Maar samenvattingen en rapporten geven hardnekkig aan dat de boten van de 2e divisie werden vervoerd naar de rechteroever van de Wolga, naar Stalingrad, 53 duizend soldaten en commandanten van het Rode Leger, 2000 ton uitrusting en voedsel. In dezelfde tijd werden 23 gewonde soldaten en 727 burgers geëvacueerd uit Stalingrad op de dekken van gepantserde boten.

De 2e divisie is zes boten ...
Vanwege de "riviertanks" van de militaire vloot van Wolga, vernietigden 20 eenheden Duitse gepantserde voertuigen meer dan honderd dugouts en bunkers, de onderdrukking van 26 artilleriebatterijen werd geteld.
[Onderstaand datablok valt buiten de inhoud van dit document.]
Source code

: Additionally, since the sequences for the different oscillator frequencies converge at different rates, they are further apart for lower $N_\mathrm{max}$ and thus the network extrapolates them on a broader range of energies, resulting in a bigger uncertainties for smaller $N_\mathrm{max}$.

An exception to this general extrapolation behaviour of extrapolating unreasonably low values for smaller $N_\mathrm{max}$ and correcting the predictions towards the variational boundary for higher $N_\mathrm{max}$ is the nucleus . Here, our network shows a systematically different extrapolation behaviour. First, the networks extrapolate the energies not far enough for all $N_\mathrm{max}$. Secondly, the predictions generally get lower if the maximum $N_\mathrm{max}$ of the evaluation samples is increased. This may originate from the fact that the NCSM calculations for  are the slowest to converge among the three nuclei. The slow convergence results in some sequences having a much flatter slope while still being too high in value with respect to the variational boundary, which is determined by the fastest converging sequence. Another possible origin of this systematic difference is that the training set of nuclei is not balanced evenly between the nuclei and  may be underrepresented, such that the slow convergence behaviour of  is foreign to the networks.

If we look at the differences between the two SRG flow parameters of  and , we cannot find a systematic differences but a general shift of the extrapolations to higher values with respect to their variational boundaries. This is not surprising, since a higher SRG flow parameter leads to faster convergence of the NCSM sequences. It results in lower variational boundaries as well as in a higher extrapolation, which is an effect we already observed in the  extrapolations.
En natuurlijk 150 duizend soldaten en commandanten van het Rode Leger, gewonden, burgers en 13 ton vracht die van de ene kust naar de andere worden vervoerd.
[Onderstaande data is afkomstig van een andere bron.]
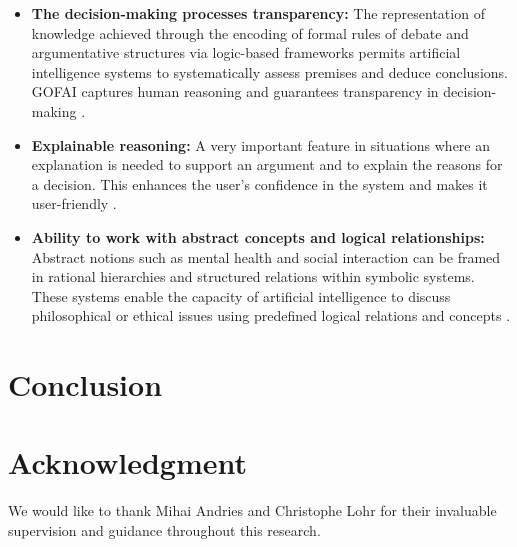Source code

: \documentclass[conference]{IEEEtran}
\begin{document}
\begin{itemize}
    \item \textbf{The decision-making processes transparency:} The representation of knowledge achieved through the encoding of formal rules of debate and argumentative structures via logic-based frameworks permits artificial intelligence systems to systematically assess premises and deduce conclusions. GOFAI captures human reasoning and guarantees transparency in decision-making \cite{b8}.
    \item \textbf{Explainable reasoning:} A very important feature in situations where an explanation is needed to support an argument and to explain the reasons for a decision. This enhances the user's confidence in the system and makes it user-friendly \cite{b9}.
    \item \textbf{Ability to work with abstract concepts and logical relationships:} Abstract notions such as mental health and social interaction can be framed in rational hierarchies and structured relations within symbolic systems. These systems enable the capacity of artificial intelligence to discuss philosophical or ethical issues using predefined logical relations and concepts \cite{b8}.
\end{itemize}

\section{Conclusion}

\section*{Acknowledgment}
We would like to thank Mihai Andries and Christophe Lohr for their invaluable supervision and guidance throughout this research.
\end{document}
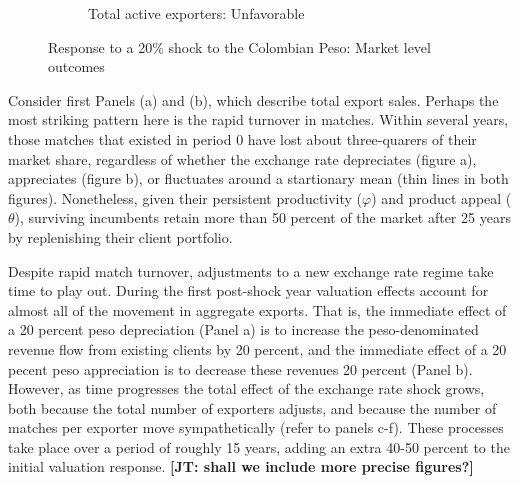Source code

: \documentclass[12pt]{article}
\begin{document}
\begin{figure}[tbp]
\begin{subfigure}[b]{0.45\textwidth}
        \caption{Total active exporters: Unfavorable}
    \end{subfigure}
\caption{Response to a 20\% shock to the Colombian Peso: Market level
outcomes}
\label{fig:export_dynamics_macro}
\end{figure}





Consider first Panels (a) and (b), which describe total export sales. Perhaps the most striking pattern here is the rapid turnover in matches. Within several years, those matches that existed in period 0 have lost about three-quarers of their market share, regardless of whether the exchange rate depreciates (figure a), appreciates (figure b), or fluctuates around a startionary mean (thin lines in both figures). Nonetheless, given their persistent productivity ($\varphi$) and product appeal ($\theta$), surviving incumbents retain more than 50 percent of the market after 25 years by replenishing their client portfolio. 

Despite rapid match turnover, adjustments to a new exchange rate regime take time to play out. During the first post-shock year valuation effects account for almost all of the movement in aggregate exports. That is, the immediate effect of a 20 percent peso depreciation (Panel a) is to increase the peso-denominated revenue flow from existing clients by 20 percent, and the immediate effect of a 20 pecent peso appreciation is to decrease these revenues 20 percent (Panel b). However, as time progresses the total effect of the exchange rate shock grows, both because the total number of exporters adjusts, and because the number of matches per exporter move sympathetically (refer to panels c-f). These processes take place over a period of roughly 15 years, adding an extra 40-50 percent to the initial valuation response.  \textbf{[JT: shall we include more precise figures?]}
\end{document}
De verliezen bedroegen 3 gepantserde boten.
Trouwens, onze held is er een van. De boot onder het serienummer 221 werd neergelegd in Zelenodolsk, bij fabrieksnummer 240 en in augustus 1942 in gebruik genomen. Hij droeg staartnummers 76, 74, 34.
Op 30 oktober 1942 werd ze tot zinken gebracht tijdens een Duitse luchtaanval tijdens het lossen van de gewonden op de Noordelijke Pier. Opgegroeid op 2 maart 1944, gerestaureerd en is een tentoonstelling van het museum in Verkhnyaya Pyshma.
Overigens waren de Duitsers de boten zo zat dat ze zeemijnen in het watergebied van de rivier gooiden. Raad eens wie daarna de rol van mijnenveger moest spelen?
Maar een deel van de boten verliet de Wolga in de zomer van 1943. Per spoor gingen de boten verder naar het westen. Oekraïne, Wit-Rusland, Hongarije, Roemenië, Joegoslavië, Polen, Oostenrijk en Duitsland - waar rivieren waren, werden daar ook project 1125-boten opgemerkt.
TTX pantserboot project 1125:
Waterverplaatsing: 26,6 ton.
Lengte: 23 meter.
Diepgang: 0,6 meter.
Motor: GAM-34 vermogen 800 pk
Maximale snelheid: 19 knopen.
Vaarbereik: 200 mijl.
Bemanning 10 personen.
Dit is alleen het geval wanneer de spoel klein, maar duur is.